I don't know why WotC won't do this? They already have all their published adventures on multiple VTT systems and in D&D Beyond. I would think that D&D Beyond could develope a Wiki system...or, heck, why not just license content to World Anvil to resell. Have someone update all of the old Realm's material and update it with 5e material and make an online setting guide.
 

Parmandur

Book-Friend
I wonder...if for 5e WotC just created a new default setting and focusing on one small part of the world, only vaguely alluding to the larger world, would people be as upset? The problem with using Forgotten Realms as the default setting is that long-time fans want the entire corpus of Realm's gaming material updated to 5e in official WotC hard backs or boxed sets.

But rather than wishing for adventures outside of the Sword Coast or a setting hard back, if I were a FR fan, I'd be awfully jealous of what Frog God Games is giving fans of The Lost Lands settings.

The entire source book, a beautiful hard cover that details two huge continents, is available for subscription on World Anvil. In additional to the entire setting content, they also map all of their published adventures to the world map so you can go to an area on the map and find what adventures have been published for that area. Some cities and adventure areas have HUGE setting books: Bard's Gate, the Blight, The Borderland Provinces, Rappan Athuk, Northlands Saga, Razor Coast.... Decades of adventure material for 5e, Pathfinder, and Swords of Wizardry. Most of the adventure materials still needs to be purchased in print or PDF, but every month they are converting adventures to World Anvil.

I don't know why WotC won't do this? They already have all their published adventures on multiple VTT systems and in D&D Beyond. I would think that D&D Beyond could develope a Wiki system...or, heck, why not just license content to World Anvil to resell.

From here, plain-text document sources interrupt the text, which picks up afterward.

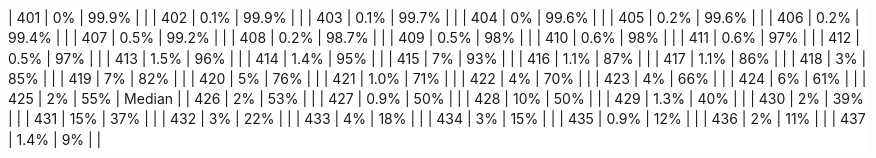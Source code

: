 | 401 | 0% | 99.9% |  |
| 402 | 0.1% | 99.9% |  |
| 403 | 0.1% | 99.7% |  |
| 404 | 0% | 99.6% |  |
| 405 | 0.2% | 99.6% |  |
| 406 | 0.2% | 99.4% |  |
| 407 | 0.5% | 99.2% |  |
| 408 | 0.2% | 98.7% |  |
| 409 | 0.5% | 98% |  |
| 410 | 0.6% | 98% |  |
| 411 | 0.6% | 97% |  |
| 412 | 0.5% | 97% |  |
| 413 | 1.5% | 96% |  |
| 414 | 1.4% | 95% |  |
| 415 | 7% | 93% |  |
| 416 | 1.1% | 87% |  |
| 417 | 1.1% | 86% |  |
| 418 | 3% | 85% |  |
| 419 | 7% | 82% |  |
| 420 | 5% | 76% |  |
| 421 | 1.0% | 71% |  |
| 422 | 4% | 70% |  |
| 423 | 4% | 66% |  |
| 424 | 6% | 61% |  |
| 425 | 2% | 55% | Median |
| 426 | 2% | 53% |  |
| 427 | 0.9% | 50% |  |
| 428 | 10% | 50% |  |
| 429 | 1.3% | 40% |  |
| 430 | 2% | 39% |  |
| 431 | 15% | 37% |  |
| 432 | 3% | 22% |  |
| 433 | 4% | 18% |  |
| 434 | 3% | 15% |  |
| 435 | 0.9% | 12% |  |
| 436 | 2% | 11% |  |
| 437 | 1.4% | 9% |  |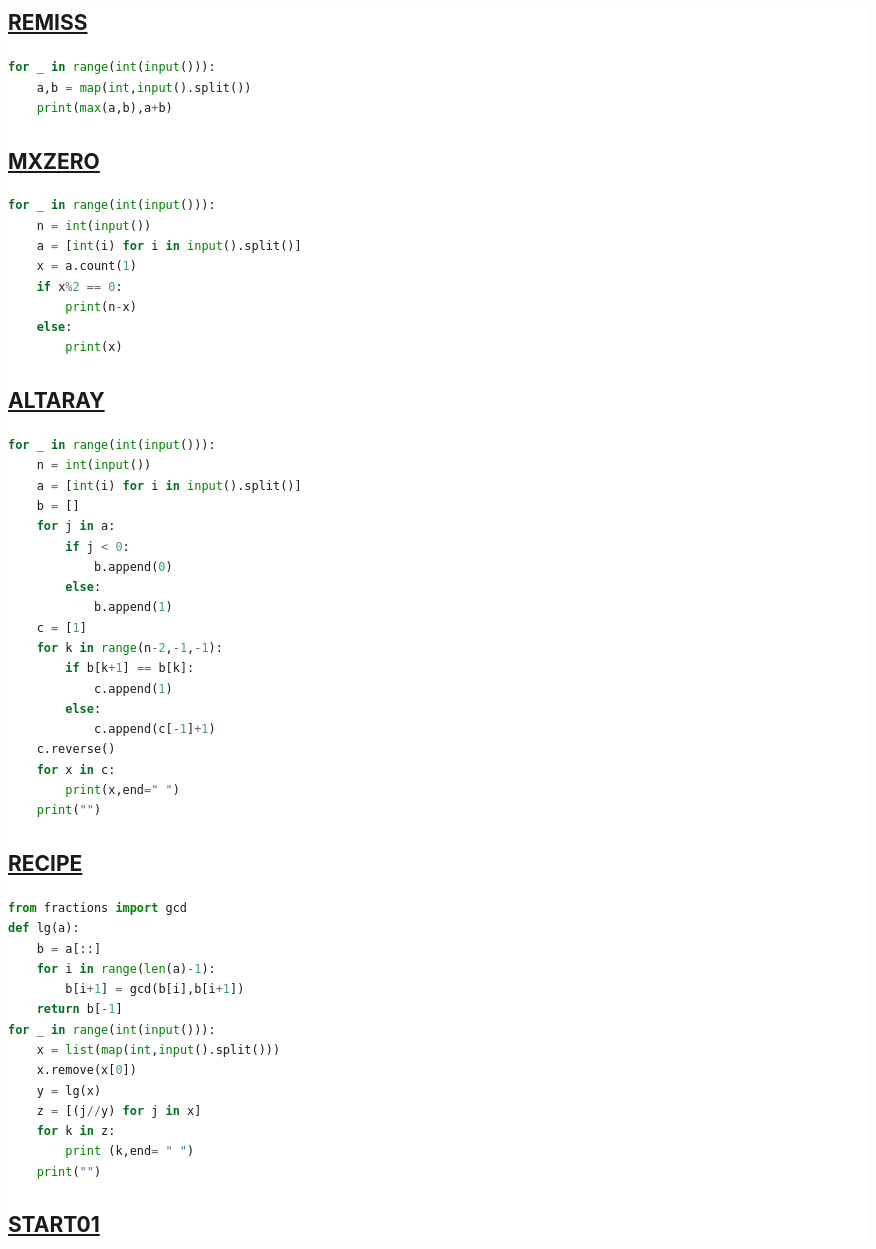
 ```python
```
## [REMISS](https://www.codechef.com/problems/REMISS)
```python
for _ in range(int(input())):
	a,b = map(int,input().split())
	print(max(a,b),a+b)
```
## [MXZERO](https://www.codechef.com/problems/MXZERO)
```python
for _ in range(int(input())):
	n = int(input())
	a = [int(i) for i in input().split()]
	x = a.count(1)
	if x%2 == 0:
		print(n-x)
	else:
		print(x)
```
## [ALTARAY](https://www.codechef.com/problems/ALTARAY)
```python
for _ in range(int(input())):
    n = int(input())
    a = [int(i) for i in input().split()]
    b = []
    for j in a:
        if j < 0:
            b.append(0)
        else:
            b.append(1)
    c = [1]
    for k in range(n-2,-1,-1):
        if b[k+1] == b[k]:
            c.append(1)
        else:
            c.append(c[-1]+1)
    c.reverse()
    for x in c:
        print(x,end=" ")
    print("")
```
## [RECIPE](https://www.codechef.com/problems/RECIPE)
```python
from fractions import gcd
def lg(a):
    b = a[::]
    for i in range(len(a)-1):
        b[i+1] = gcd(b[i],b[i+1])
    return b[-1]
for _ in range(int(input())):
    x = list(map(int,input().split()))	
    x.remove(x[0])
    y = lg(x)
    z = [(j//y) for j in x]
    for k in z:
        print (k,end= " ")
    print("")				
```
## [START01](https://www.codechef.com/problems/START01)
```python
```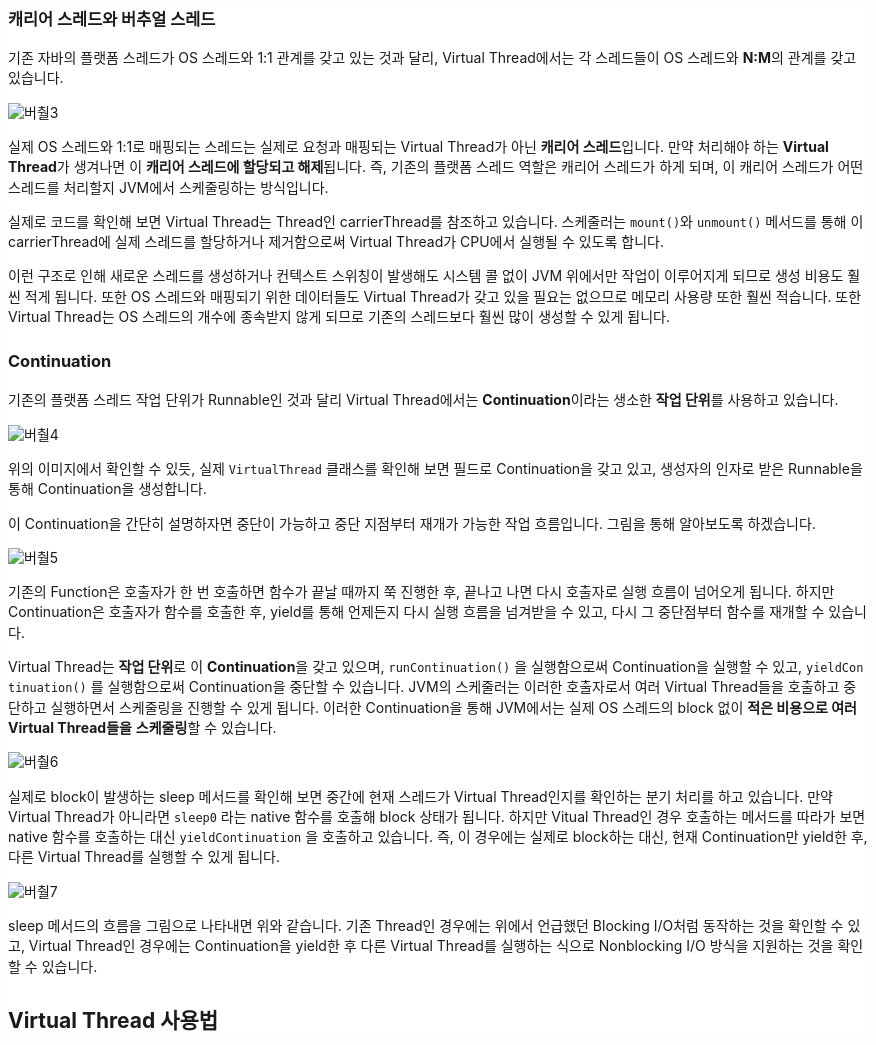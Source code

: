 ### 캐리어 스레드와 버추얼 스레드

기존 자바의 플랫폼 스레드가 OS 스레드와 1:1 관계를 갖고 있는 것과 달리, Virtual Thread에서는 각 스레드들이 OS 스레드와 **N:M**의 관계를 갖고 있습니다.

![버춸3](https://github.com/user-attachments/assets/e46264f2-1eed-4233-b3f1-57d14e1ed5eb)

실제 OS 스레드와 1:1로 매핑되는 스레드는 실제로 요청과 매핑되는 Virtual Thread가 아닌 **캐리어 스레드**입니다. 만약 처리해야 하는 **Virtual Thread**가 생겨나면 이 **캐리어 스레드에 할당되고 해제**됩니다. 즉, 기존의 플랫폼 스레드 역할은 캐리어 스레드가 하게 되며, 이 캐리어 스레드가 어떤 스레드를 처리할지 JVM에서 스케줄링하는 방식입니다.

실제로 코드를 확인해 보면 Virtual Thread는 Thread인 carrierThread를 참조하고 있습니다. 스케줄러는 `mount()`와 `unmount()` 메서드를 통해 이 carrierThread에 실제 스레드를 할당하거나 제거함으로써 Virtual Thread가 CPU에서 실행될 수 있도록 합니다.

이런 구조로 인해 새로운 스레드를 생성하거나 컨텍스트 스위칭이 발생해도 시스템 콜 없이 JVM 위에서만 작업이 이루어지게 되므로 생성 비용도 훨씬 적게 됩니다. 또한 OS 스레드와 매핑되기 위한 데이터들도 Virtual Thread가 갖고 있을 필요는 없으므로 메모리 사용량 또한 훨씬 적습니다. 또한 Virtual Thread는 OS 스레드의 개수에 종속받지 않게 되므로 기존의 스레드보다 훨씬 많이 생성할 수 있게 됩니다.

### Continuation

기존의 플랫폼 스레드 작업 단위가 Runnable인 것과 달리 Virtual Thread에서는 **Continuation**이라는 생소한 **작업 단위**를 사용하고 있습니다.

![버춸4](https://github.com/user-attachments/assets/dfd01e1e-e0bd-4d3e-abbc-3d6de94a6c31)

위의 이미지에서 확인할 수 있듯, 실제 `VirtualThread` 클래스를 확인해 보면 필드로 Continuation을 갖고 있고, 생성자의 인자로 받은 Runnable을 통해 Continuation을 생성합니다.

이 Continuation을 간단히 설명하자면 중단이 가능하고 중단 지점부터 재개가 가능한 작업 흐름입니다. 그림을 통해 알아보도록 하겠습니다.

![버춸5](https://github.com/user-attachments/assets/b203492a-2cdd-4a7e-a2b2-e2572b42a538)

기존의 Function은 호출자가 한 번 호출하면 함수가 끝날 때까지 쭉 진행한 후, 끝나고 나면 다시 호출자로 실행 흐름이 넘어오게 됩니다.
하지만 Continuation은 호출자가 함수를 호출한 후, yield를 통해 언제든지 다시 실행 흐름을 넘겨받을 수 있고, 다시 그 중단점부터 함수를 재개할 수 있습니다.

Virtual Thread는 **작업 단위**로 이 **Continuation**을 갖고 있으며, `runContinuation()` 을 실행함으로써 Continuation을 실행할 수 있고, `yieldContinuation()` 를 실행함으로써 Continuation을 중단할 수 있습니다.
JVM의 스케줄러는 이러한 호출자로서 여러 Virtual Thread들을 호출하고 중단하고 실행하면서 스케줄링을 진행할 수 있게 됩니다.
이러한 Continuation을 통해 JVM에서는 실제 OS 스레드의 block 없이 **적은 비용으로 여러 Virtual Thread들을** **스케줄링**할 수 있습니다.

![버춸6](https://github.com/user-attachments/assets/11bfe45b-ff9a-4c47-8cb5-0d3dec056f72)

실제로 block이 발생하는 sleep 메서드를 확인해 보면 중간에 현재 스레드가 Virtual Thread인지를 확인하는 분기 처리를 하고 있습니다. 만약 Virtual Thread가 아니라면 `sleep0` 라는 native 함수를 호출해 block 상태가 됩니다. 하지만 Vitual Thread인 경우 호출하는 메서드를 따라가 보면 native 함수를 호출하는 대신 `yieldContinuation` 을 호출하고 있습니다. 즉, 이 경우에는 실제로 block하는 대신, 현재 Continuation만 yield한 후, 다른 Virtual Thread를 실행할 수 있게 됩니다.

![버춸7](https://github.com/user-attachments/assets/8749429a-0e40-4fcb-b003-9ff9aea85ff2)

sleep 메서드의 흐름을 그림으로 나타내면 위와 같습니다. 기존 Thread인 경우에는 위에서 언급했던 Blocking I/O처럼 동작하는 것을 확인할 수 있고, Virtual Thread인 경우에는 Continuation을 yield한 후 다른 Virtual Thread를 실행하는 식으로 Nonblocking I/O 방식을 지원하는 것을 확인할 수 있습니다.

## **Virtual Thread 사용법**
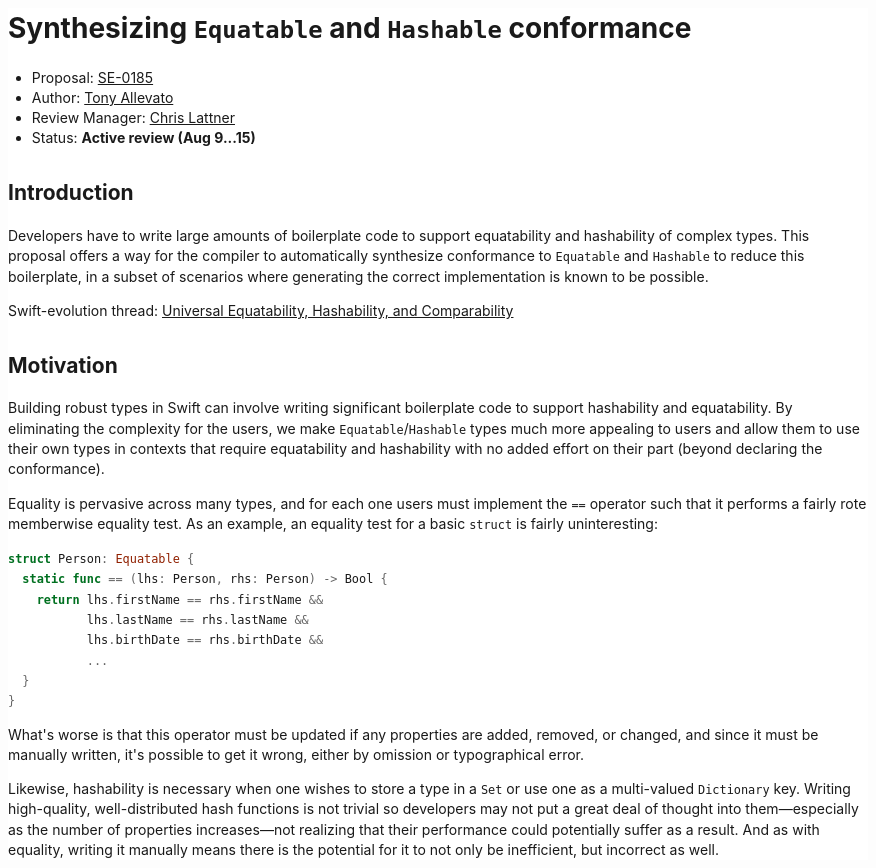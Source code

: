 # Synthesizing `Equatable` and `Hashable` conformance

* Proposal: [SE-0185](0185-synthesize-equatable-hashable.md)
* Author: [Tony Allevato](https://github.com/allevato)
* Review Manager: [Chris Lattner](https://github.com/lattner)
* Status: **Active review (Aug 9...15)**

## Introduction

Developers have to write large amounts of boilerplate code to support
equatability and hashability of complex types. This proposal offers a way for
the compiler to automatically synthesize conformance to `Equatable` and
`Hashable` to reduce this boilerplate, in a subset of scenarios where generating
the correct implementation is known to be possible.

Swift-evolution thread: [Universal Equatability, Hashability, and Comparability
](https://lists.swift.org/pipermail/swift-evolution/Week-of-Mon-20160307/012099.html)

## Motivation

Building robust types in Swift can involve writing significant boilerplate
code to support hashability and equatability. By eliminating the complexity for
the users, we make `Equatable`/`Hashable` types much more appealing to users and
allow them to use their own types in contexts that require equatability and
hashability with no added effort on their part (beyond declaring the
conformance).

Equality is pervasive across many types, and for each one users must implement
the `==` operator such that it performs a fairly rote memberwise equality test.
As an example, an equality test for a basic `struct` is fairly uninteresting:

```swift
struct Person: Equatable {
  static func == (lhs: Person, rhs: Person) -> Bool {
    return lhs.firstName == rhs.firstName &&
           lhs.lastName == rhs.lastName &&
           lhs.birthDate == rhs.birthDate &&
           ...
  }
}
```

What's worse is that this operator must be updated if any properties are added,
removed, or changed, and since it must be manually written, it's possible to get
it wrong, either by omission or typographical error.

Likewise, hashability is necessary when one wishes to store a type in a
`Set` or use one as a multi-valued `Dictionary` key. Writing high-quality,
well-distributed hash functions is not trivial so developers may not put a great
deal of thought into them&mdash;especially as the number of properties
increases&mdash;not realizing that their performance could potentially suffer
as a result. And as with equality, writing it manually means there is the
potential for it to not only be inefficient, but incorrect as well.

Have someone update all of the old Realm's material and update it with 5e material and make an online setting guide.

They already have tons of FR material on the DMsGuild, most of it quite useable for 5E.
 

Eyes of Nine

Everything's Fine
I wonder...if for 5e WotC just created a new default setting and focusing on one small part of the world, only vaguely alluding to the larger world, would people be as upset?
That was the 4e model with Nentir Vale.
I would say it worked out ok; but I bet almost as many people were playing in Forgotten Realms once those sourcebooks came out.